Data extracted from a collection

· · · ·

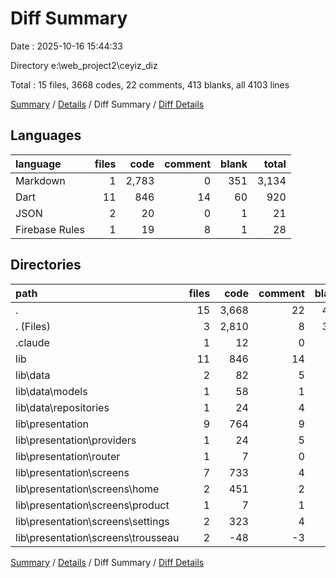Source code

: # Diff Summary

Date : 2025-10-16 15:44:33

Directory e:\\web_project2\\ceyiz_diz

Total : 15 files,  3668 codes, 22 comments, 413 blanks, all 4103 lines

[Summary](results.md) / [Details](details.md) / Diff Summary / [Diff Details](diff-details.md)

## Languages
| language | files | code | comment | blank | total |
| :--- | ---: | ---: | ---: | ---: | ---: |
| Markdown | 1 | 2,783 | 0 | 351 | 3,134 |
| Dart | 11 | 846 | 14 | 60 | 920 |
| JSON | 2 | 20 | 0 | 1 | 21 |
| Firebase Rules | 1 | 19 | 8 | 1 | 28 |

## Directories
| path | files | code | comment | blank | total |
| :--- | ---: | ---: | ---: | ---: | ---: |
| . | 15 | 3,668 | 22 | 413 | 4,103 |
| . (Files) | 3 | 2,810 | 8 | 352 | 3,170 |
| .claude | 1 | 12 | 0 | 1 | 13 |
| lib | 11 | 846 | 14 | 60 | 920 |
| lib\\data | 2 | 82 | 5 | 11 | 98 |
| lib\\data\\models | 1 | 58 | 1 | 7 | 66 |
| lib\\data\\repositories | 1 | 24 | 4 | 4 | 32 |
| lib\\presentation | 9 | 764 | 9 | 49 | 822 |
| lib\\presentation\\providers | 1 | 24 | 5 | 9 | 38 |
| lib\\presentation\\router | 1 | 7 | 0 | 0 | 7 |
| lib\\presentation\\screens | 7 | 733 | 4 | 40 | 777 |
| lib\\presentation\\screens\\home | 2 | 451 | 2 | 20 | 473 |
| lib\\presentation\\screens\\product | 1 | 7 | 1 | 1 | 9 |
| lib\\presentation\\screens\\settings | 2 | 323 | 4 | 17 | 344 |
| lib\\presentation\\screens\\trousseau | 2 | -48 | -3 | 2 | -49 |

[Summary](results.md) / [Details](details.md) / Diff Summary / [Diff Details](diff-details.md)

· · · ·

• Prompt
With the line containing "Dart | 11 |" as the first, output each line through the final line of the entries above, exactly.

• Your solution
| Dart | 11 | 846 | 14 | 60 | 920 |
| JSON | 2 | 20 | 0 | 1 | 21 |
| Firebase Rules | 1 | 19 | 8 | 1 | 28 |

## Directories
| path | files | code | comment | blank | total |
| :--- | ---: | ---: | ---: | ---: | ---: |
| . | 15 | 3,668 | 22 | 413 | 4,103 |
| . (Files) | 3 | 2,810 | 8 | 352 | 3,170 |
| .claude | 1 | 12 | 0 | 1 | 13 |
| lib | 11 | 846 | 14 | 60 | 920 |
| lib\\data | 2 | 82 | 5 | 11 | 98 |
| lib\\data\\models | 1 | 58 | 1 | 7 | 66 |
| lib\\data\\repositories | 1 | 24 | 4 | 4 | 32 |
| lib\\presentation | 9 | 764 | 9 | 49 | 822 |
| lib\\presentation\\providers | 1 | 24 | 5 | 9 | 38 |
| lib\\presentation\\router | 1 | 7 | 0 | 0 | 7 |
| lib\\presentation\\screens | 7 | 733 | 4 | 40 | 777 |
| lib\\presentation\\screens\\home | 2 | 451 | 2 | 20 | 473 |
| lib\\presentation\\screens\\product | 1 | 7 | 1 | 1 | 9 |
| lib\\presentation\\screens\\settings | 2 | 323 | 4 | 17 | 344 |
| lib\\presentation\\screens\\trousseau | 2 | -48 | -3 | 2 | -49 |

[Summary](results.md) / [Details](details.md) / Diff Summary / [Diff Details](diff-details.md)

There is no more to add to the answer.